Quase que irresistivelmente, tive que trazer a discussão (já que falávamos das forças populares e eruditas na música e arte), a questão do Tecnobrega e, todo o espaço que este movimento ganhou, não só aqui no Estado do Pará, como pelo Brasil a fora. Como eu já esperava (pelo o que conheci e pude filtrar), ele respondeu a altura dos seus atos. “É sem dúvida um dos maiores fenômenos da indústria cultural, a divulgação das músicas (muitas vezes com gravações caseiras) sendo feitas simplesmente distribuídas de mão em mão pelos compositores para camelôs e DJs em festas por aí, e funciona, faz sucesso”. Neste momento, um carro som passa na rua ao lado do local da entrevista atrapalhando a nossa conversa. Tocava tecnobrega. “Não me atrevo a criticar artisticamente o movimento, sair por aí fazendo listinhas de defeitos da harmonia, letra, etc. somente os críticos são arrogantes o suficiente pra achar que podem fazer isso” comentou. E finalizou “Acho que essas qualidades nem são objetivo de quem faz esse tipo de música, prefiro deixar o movimento para o estudo dos antropólogos, pois considero o Tecnobrega, um fenômeno de cunho muito mais social, como expressão de uma classe, do que de expressão artística (...). Ah, e não, eu não colocaria no meu som para tocar rs”. Sorrimos juntos. A questão principal deste movimento é a força que ele tem. A sua quase independência. Quase, pois em alguns pontos, precisam das mídias (CDs, DVDs, etc), dos programas, do computador. Mas não há como negar que a eficácia de distribuição, divulgação e vendas são louváveis. É uma atitude mercantil independente de grandes gravadoras ou especialistas da área comercial da arte.

Ao final da entrevista, antes de irmos tomar o suco em uma padaria qualquer da Presidente Vargas, perguntei sobre a vida do músico em Belém.

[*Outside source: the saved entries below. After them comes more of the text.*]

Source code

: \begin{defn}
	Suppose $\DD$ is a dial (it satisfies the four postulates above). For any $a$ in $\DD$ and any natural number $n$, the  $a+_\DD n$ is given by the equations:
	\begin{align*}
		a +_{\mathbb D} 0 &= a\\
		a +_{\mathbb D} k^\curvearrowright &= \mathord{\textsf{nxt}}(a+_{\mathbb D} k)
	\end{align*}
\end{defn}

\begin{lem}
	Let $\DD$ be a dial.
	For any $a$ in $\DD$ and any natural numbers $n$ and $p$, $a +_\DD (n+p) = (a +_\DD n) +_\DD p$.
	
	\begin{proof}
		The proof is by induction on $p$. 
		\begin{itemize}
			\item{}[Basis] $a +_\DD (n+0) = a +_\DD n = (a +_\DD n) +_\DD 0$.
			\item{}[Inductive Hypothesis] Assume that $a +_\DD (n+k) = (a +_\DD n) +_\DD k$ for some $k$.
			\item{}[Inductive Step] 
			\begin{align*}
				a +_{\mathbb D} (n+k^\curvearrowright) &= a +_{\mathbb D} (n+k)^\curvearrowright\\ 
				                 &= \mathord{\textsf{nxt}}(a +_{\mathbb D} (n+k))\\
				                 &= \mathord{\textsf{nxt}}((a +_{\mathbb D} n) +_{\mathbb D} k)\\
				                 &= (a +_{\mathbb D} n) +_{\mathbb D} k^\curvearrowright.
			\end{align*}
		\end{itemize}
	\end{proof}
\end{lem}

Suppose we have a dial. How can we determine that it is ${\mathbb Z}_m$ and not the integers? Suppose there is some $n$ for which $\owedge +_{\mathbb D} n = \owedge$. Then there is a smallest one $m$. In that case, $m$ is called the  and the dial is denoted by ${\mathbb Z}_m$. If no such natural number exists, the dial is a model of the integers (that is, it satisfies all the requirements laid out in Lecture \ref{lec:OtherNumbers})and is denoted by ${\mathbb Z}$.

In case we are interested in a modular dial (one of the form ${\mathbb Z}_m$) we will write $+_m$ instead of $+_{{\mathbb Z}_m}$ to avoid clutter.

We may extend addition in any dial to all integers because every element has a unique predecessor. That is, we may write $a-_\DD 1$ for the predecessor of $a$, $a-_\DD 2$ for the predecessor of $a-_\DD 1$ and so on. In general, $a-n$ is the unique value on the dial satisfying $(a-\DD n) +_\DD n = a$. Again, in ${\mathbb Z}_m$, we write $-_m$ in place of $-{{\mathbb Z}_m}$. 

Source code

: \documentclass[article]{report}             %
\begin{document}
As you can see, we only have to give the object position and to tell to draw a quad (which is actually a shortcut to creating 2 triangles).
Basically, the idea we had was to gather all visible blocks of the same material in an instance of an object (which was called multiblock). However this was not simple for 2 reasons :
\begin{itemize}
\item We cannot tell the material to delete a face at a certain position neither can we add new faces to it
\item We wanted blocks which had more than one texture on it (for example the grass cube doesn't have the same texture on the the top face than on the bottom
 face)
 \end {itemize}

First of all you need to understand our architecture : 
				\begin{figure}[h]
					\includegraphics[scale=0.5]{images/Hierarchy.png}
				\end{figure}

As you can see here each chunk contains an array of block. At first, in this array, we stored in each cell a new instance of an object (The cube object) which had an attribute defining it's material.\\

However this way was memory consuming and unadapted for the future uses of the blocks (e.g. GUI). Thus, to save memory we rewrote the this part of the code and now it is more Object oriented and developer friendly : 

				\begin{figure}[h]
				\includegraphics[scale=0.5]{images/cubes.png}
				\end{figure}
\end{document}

Músico da noite, músico de orquestra, músico de casamento, músico de churrascaria, músico de ano novo. O músico ainda é visto como um produto secundário no mercado de trabalho. Paga-se mal, fatidicamente. Em primeiro momento, Armando soa negativo (com razão) “É penoso, sofrido, faltam oportunidades, espaço, valorização, falta estrutura”. De fato, porém “tenho um olhar otimista com relação ao Pará, tem muita gente bem intencionada saindo para estudar e pretendendo voltar para trazer as experiências, acredito que seja por aí que a coisa deva andar, por nós mesmos, jovens, tocando o futuro dessa terra, é pouco confortável pensar em fazer as coisas sozinhos e sem o apoio devido de ´quem vem de cima´, mas nada de braços cruzados”. Armando, aos dezenove anos, mostra-se original. Nesta pequena fala, sem querer talvez (ou não), fez uma crítica a diversas pessoas com mentalidade andarilha. Andarilho, não para explorar o mundo e sim para dar o fora desta terra sem lei. Reclamar e ir embora. O futuro está nestas pessoas que vão e voltam para adicionar ao Estado. A mudança começa pela base e talvez este seja um caminho a se seguir. Existem outros. Louvável este citado pelo Violista. “Tenho uma relação muito calorosa e íntima desde muito novo respiro a música popular no meu cotidiano, principalmente no ambiente familiar. Hoje em dia essa música já se tornou também, além de paixão, meu estudo e meu trabalho (ainda bem)”. Talvez “amém” seria melhor.